Lecture Notes

When a patient presents with a chief complaint of upper respiratory Infection symptoms (fevers, cough, runny nose,) the first thing we do, like all chief complaints, is start with a critical differential diagnosis.

Fever and Cough:

  1. Pneumonia

  2. UTI

  3. Cellulitis (or other soft tissue infection)

  4. Meningitis

  5. Myocarditis/Endocarditis

So for our algorithm we consider how to evaluate each of these critical diagnosis before anchoring on viral uri. That does not mean you have to LP everyone. It just means that you have to evaluate your patient for each of the diagnoses on your critical differentials.

So here is the algorithm

Q1: Does the patient have a wild card? Are they immunosuppressed, i.e. AIDS, chemo patient who could be neutropenic, transplant patient, or a pt on rheum medications? Is your patient very old or very young? Does the patient have cardiac (CHF) or pulmonary (COPD) disease?  These are all patients that have an increased risk of mortality and as a result may require a more extensive work up. For more on wild cards, review our lecture on the topic (https://www.blog.numose.com/emed-basics/wildcard).

If the answer is yes then you should expand your work up esp if the patient is febrile.

Consider ordering the following

  1. CBC,

  2. BMP

  3. UA

  4. Blood Cultures

  5. Lactate

  6. Influenza Swab

  7. CXR.

Make sure to do a careful focused physical exam looking for clinical features consistent with diagnoses on your critical differential. For example, carefully evaluate your patient for ams and meningitis. Check to see if your patient has a new murmur consistent with endocarditis. If your patient has tachycardia out of proportion to fever, evidence of elevated jvd, crackles in the lungs, and lower extremity edema consider myocarditis.

If the answer to Q1 is no then you can lower your guard. The next question to ask is how long the symptoms have been present and if the cough is productive. There are multiple differing guidelines and rules that try to guide if your patient should get a chest xray. In general it seems to be a moving target. If the patient has had symptoms for > 1-2 weeks and the cough has become increasingly more productive than a chest xray may be warranted. If the time frame is less than that and there are no wild cards or red flags then most likely your patient has an acute viral upper respiratory infection and can be d/ced home with no work up.

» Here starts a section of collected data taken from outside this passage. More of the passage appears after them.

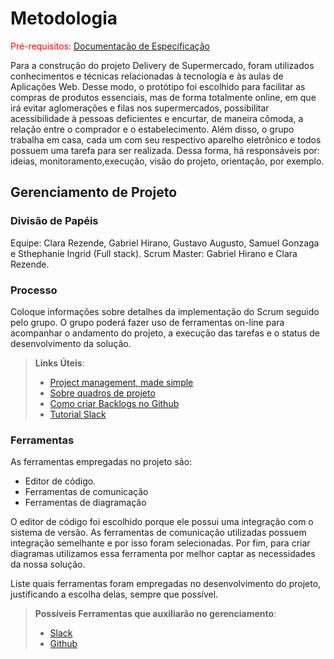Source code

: 
# Metodologia

<span style="color:red">Pré-requisitos: <a href="2-Especificação do Projeto.md"> Documentação de Especificação</a>

Para a construção do projeto Delivery de Supermercado, foram utilizados conhecimentos e técnicas relacionadas à tecnologia e às aulas de Aplicações Web. Desse modo, o protótipo foi escolhido para facilitar as compras de produtos essenciais, mas de forma totalmente online, em que irá evitar aglomerações e filas nos supermercados, possibilitar acessibilidade à pessoas deficientes e encurtar, de maneira cômoda, a relação entre o comprador e o estabelecimento. Além disso, o grupo trabalha em casa, cada um com seu respectivo aparelho eletrônico e todos possuem uma tarefa para ser realizada. Dessa forma, há responsáveis por: ideias, monitoramento,execução, visão do projeto, orientação, por exemplo. 


## Gerenciamento de Projeto

### Divisão de Papéis

Equipe: Clara Rezende, Gabriel Hirano, Gustavo Augusto, Samuel Gonzaga e Sthephanie Ingrid (Full stack).
Scrum Master: Gabriel Hirano e Clara Rezende. 

### Processo

Coloque  informações sobre detalhes da implementação do Scrum seguido pelo grupo. O grupo poderá fazer uso de ferramentas on-line para acompanhar o andamento do projeto, a execução das tarefas e o status de desenvolvimento da solução.
 
> **Links Úteis**:
> - [Project management, made simple](https://github.com/features/project-management/)
> - [Sobre quadros de projeto](https://docs.github.com/pt/github/managing-your-work-on-github/about-project-boards)
> - [Como criar Backlogs no Github](https://www.youtube.com/watch?v=RXEy6CFu9Hk)
> - [Tutorial Slack](https://slack.com/intl/en-br/)

### Ferramentas

As ferramentas empregadas no projeto são:

- Editor de código.
- Ferramentas de comunicação
- Ferramentas de diagramação

O editor de código foi escolhido porque ele possui uma integração com o
sistema de versão. As ferramentas de comunicação utilizadas possuem
integração semelhante e por isso foram selecionadas. Por fim, para criar
diagramas utilizamos essa ferramenta por melhor captar as
necessidades da nossa solução.

Liste quais ferramentas foram empregadas no desenvolvimento do projeto, justificando a escolha delas, sempre que possível.
 
> **Possíveis Ferramentas que auxiliarão no gerenciamento**: 
> - [Slack](https://slack.com/)
> - [Github](https://github.com/)
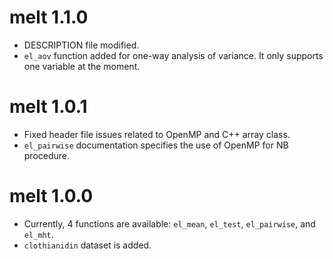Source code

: # melt 1.1.0
* DESCRIPTION file modified. 
* `el_aov` function added for one-way analysis of variance. It only supports one variable at the moment.

# melt 1.0.1
* Fixed header file issues related to OpenMP and C++ array class.
* `el_pairwise` documentation specifies the use of OpenMP for NB procedure.

# melt 1.0.0
* Currently, 4 functions are available: `el_mean`, `el_test`, `el_pairwise`, and `el_mht`.
* `clothianidin` dataset is added.
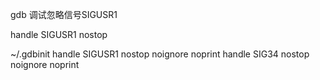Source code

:
gdb 调试忽略信号SIGUSR1

handle SIGUSR1 nostop


~/.gdbinit
handle SIGUSR1 nostop noignore noprint
handle SIG34 nostop noignore noprint
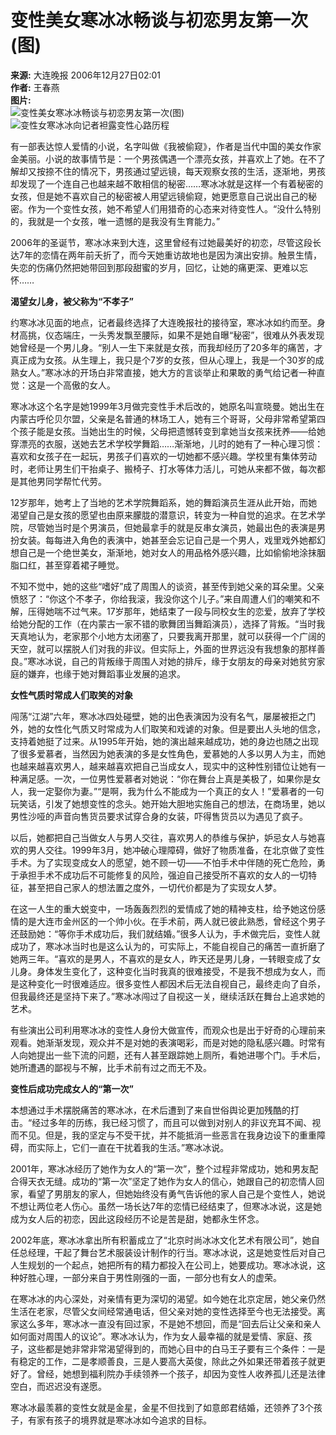 # 变性美女寒冰冰畅谈与初恋男友第一次(图)

**来源:** 大连晚报 2006年12月27日02:01  
**作者:** 王春燕  
**图片:**  
![变性美女寒冰冰畅谈与初恋男友第一次(图)](http://image2.sina.com.cn/dy/s/2006-12-27/U1831P1T1D11891951F21DT20061227083628.jpg)  
![变性女寒冰冰向记者袒露变性心路历程](http://image2.sina.com.cn/dy/31/1_1-31-479-275_20030509144453.jpg)

有一部表达惊人爱情的小说，名字叫做《我被偷窥》，作者是当代中国的美女作家金美丽。小说的故事情节是：一个男孩偶遇一个漂亮女孩，并喜欢上了她。在不了解却又按捺不住的情况下，男孩通过望远镜，每天观察女孩的生活，逐渐地，男孩却发现了一个连自己也越来越不敢相信的秘密……寒冰冰就是这样一个有着秘密的女孩，但是她不喜欢自己的秘密被人用望远镜偷窥，她更愿意自己说出自己的秘密。作为一个变性女孩，她不希望人们用猎奇的心态来对待变性人。“没什么特别的，我就是一个女孩，唯一遗憾的是我没有生育能力。”

2006年的圣诞节，寒冰冰来到大连，这里曾经有过她最美好的初恋，尽管这段长达7年的恋情在两年前夭折了，而今天她重访故地也是因为演出安排。触景生情，失恋的伤痛仍然把她带回到那段甜蜜的岁月，回忆，让她的痛更深、更难以忘怀……

**渴望女儿身，被父称为“不孝子”**

约寒冰冰见面的地点，记者最终选择了大连晚报社的接待室，寒冰冰如约而至。身材高挑，仪态端庄，一头秀发飘至腰际，如果不是她自曝“秘密”，很难从外表发现她曾经是一个男儿身。“别人一生下来就是女孩，而我却经历了20多年的痛苦，才真正成为女孩。从生理上，我只是个7岁的女孩，但从心理上，我是一个30岁的成熟女人。”寒冰冰的开场白非常直接，她大方的言谈举止和果敢的勇气给记者一种直觉：这是一个高傲的女人。

寒冰冰这个名字是她1999年3月做完变性手术后改的，她原名叫宣晓曼。她出生在内蒙古呼伦贝尔盟，父亲是名普通的林场工人，她有三个哥哥，父母非常希望第四个孩子能是女孩。当她出生的时候，父母把遗憾转变到拿她当女孩来抚养——给她穿漂亮的衣服，送她去艺术学校学舞蹈……渐渐地，儿时的她有了一种心理习惯：喜欢和女孩子在一起玩，男孩子们喜欢的一切她都不感兴趣。学校里有集体劳动时，老师让男生们干抬桌子、搬椅子、打水等体力活儿，可她从来都不做，每次都是其他男同学帮忙代劳。

12岁那年，她考上了当地的艺术学院舞蹈系，她的舞蹈演员生涯从此开始，而她渴望自己是女孩的愿望也由原来朦胧的潜意识，转变为一种自觉的追求。在艺术学院，尽管她当时是个男演员，但她最拿手的就是反串女演员，她最出色的表演是男扮女装。每每进入角色的表演中，她甚至会忘记自己是一个男人，戏里戏外她都幻想自己是一个绝世美女，渐渐地，她对女人的用品格外感兴趣，比如偷偷地涂抹胭脂口红，甚至穿着裙子睡觉。

不知不觉中，她的这些“嗜好”成了周围人的谈资，甚至传到她父亲的耳朵里。父亲愤怒了：“你这个不孝子，你给我滚，我没你这个儿子。”来自周遭人们的嘲笑和不解，压得她喘不过气来。17岁那年，她结束了一段与同校女生的恋爱，放弃了学校给她分配的工作（在内蒙古一家不错的歌舞团当舞蹈演员），选择了背叛。“当时我天真地认为，老家那个小地方太闭塞了，只要我离开那里，就可以获得一个广阔的天空，就可以摆脱人们对我的非议。但实际上，外面的世界远没有我想象的那样善良。”寒冰冰说，自己的背叛缘于周围人对她的排斥，缘于女朋友的母亲对她贫穷家庭的嫌弃，也缘于她对舞蹈事业发展的追求。

**女性气质时常成人们取笑的对象**

闯荡“江湖”六年，寒冰冰四处碰壁，她的出色表演因为没有名气，屡屡被拒之门外，她的女性化气质又时常成为人们取笑和戏谑的对象。但是要出人头地的信念，支持着她挺了过来。从1995年开始，她的演出越来越成功，她的身边也随之出现了很多爱慕者，当然因为她表演的多是女性角色，爱慕她的人多以男人为主，而她也越来越喜欢男人，越来越喜欢把自己当成女人，现实中的这种性别错位让她有一种满足感。一次，一位男性爱慕者对她说：“你在舞台上真是美极了，如果你是女人，我一定娶你为妻。”“是啊，我为什么不能成为一个真正的女人！”爱慕者的一句玩笑话，引发了她想变性的念头。她开始大胆地实施自己的想法，在商场里，她以男性沙哑的声音向售货员要求试穿合身的女装，吓得售货员以为遇见了疯子。

以后，她都把自己当做女人与男人交往，喜欢男人的恭维与保护，妒忌女人与她喜欢的男人交往。1999年3月，她冲破心理障碍，做好了物质准备，在北京做了变性手术。为了实现变成女人的愿望，她不顾一切——不怕手术中伴随的死亡危险，勇于承担手术不成功后不可能修复的风险，强迫自己接受所不喜欢的女人的一切特征，甚至把自己家人的想法置之度外，一切代价都是为了实现女人梦。

在这一人生的重大蜕变中，一场轰轰烈烈的爱情成了她的精神支柱，给予她这份感情的是大连市金州区的一个帅小伙。在手术前，两人就已彼此熟悉，曾经这个男子还鼓励她：“等你手术成功后，我们就结婚。”很多人认为，手术做完后，变性人就成功了，寒冰冰当时也是这么认为的，可实际上，不能自视自己的痛苦一直折磨了她两三年。“喜欢的是男人，不喜欢的是女人，昨天还是男儿身，一转眼变成了女儿身。身体发生变化了，这种变化当时我真的很难接受，不是我不想成为女人，而是这种变化一时很难适应。很多变性人都因术后无法自视自己，最终走向了自杀，但我最终还是坚持下来了。”寒冰冰闯过了自视这一关，继续活跃在舞台上追求她的艺术。

有些演出公司利用寒冰冰的变性人身份大做宣传，而观众也是出于好奇的心理前来观看。她渐渐发现，观众并不是对她的表演喝彩，而是对她的隐私感兴趣。时常有人向她提出一些下流的问题，还有人甚至跟踪她上厕所，看她进哪个门。手术后，她所遭遇的鄙视与不解，比手术前有过之而无不及。

**变性后成功完成女人的“第一次”**

本想通过手术摆脱痛苦的寒冰冰，在术后遭到了来自世俗舆论更加残酷的打击。“经过多年的历练，我已经习惯了，而且可以做到对别人的非议充耳不闻、视而不见。但是，我的坚定与不受干扰，并不能抵消一些恶言在我身边设下的重重障碍，而实际上，它们一直在干扰着我的生活。”寒冰冰说。

2001年，寒冰冰经历了她作为女人的“第一次”，整个过程非常成功，她和男友配合得天衣无缝。成功的“第一次”坚定了她作为女人的信心，她跟自己的初恋情人回家，看望了男朋友的家人，但她始终没有勇气告诉他的家人自己是个变性人，她说不想让两位老人伤心。虽然一场长达7年的恋情已经结束了，但寒冰冰说，这是她成为女人后的初恋，因此这段经历不论是苦是甜，她都永生怀念。

2002年底，寒冰冰拿出所有积蓄成立了“北京时尚冰冰文化艺术有限公司”，她自任总经理，干起了舞台艺术服装设计制作的行当。寒冰冰说，这是她变性后对自己人生规划的一个起点，她把所有的精力都投入在公司上，她要成功。寒冰冰说，这种好胜心理，一部分来自于男性刚强的一面，一部分也有女人的虚荣。

在寒冰冰的内心深处，对亲情有更为深切的渴望。如今她在北京定居，她父亲仍然生活在老家，尽管父女间经常通电话，但父亲对她的变性选择至今也无法接受。离家这么多年，寒冰冰一直没有回过家，不是她不想回，而是“回去后让父亲和亲人如何面对周围人的议论”。寒冰冰认为，作为女人最幸福的就是爱情、家庭、孩子，这些都是她非常非常渴望得到的，而她心目中的白马王子要有三个条件：一是有稳定的工作，二是孝顺善良，三是人要高大英俊，除此之外如果还带着孩子就更好了。曾经，她想到福利院办手续领养一个孩子，却因为变性人收养孤儿还是法律空白，而迟迟没有遂愿。

寒冰冰最羡慕的变性女就是金星，金星不但找到了如意郎君结婚，还领养了3个孩子，有家有孩子的境界就是寒冰冰如今追求的目标。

The Idea being that not everyone who presents with flu like symptoms needs an xray on day 2 of the illness.

But wait, what about an Influenza swab

For this healthy population a Influenza swab is not helpful. If the pt presents within 72 hours and the swab is positive tamiflu would not necessarily need to be prescribed especially since the efficacy of the medication is starting to come in doubt. These healthy patients should also be able to recover from the flu with basic symptomatic management. Unless your ID department is trying to track how many influenza cases your department is seeing, avoid this test  in the patient without any wild cards as it won’t change your management of the patient.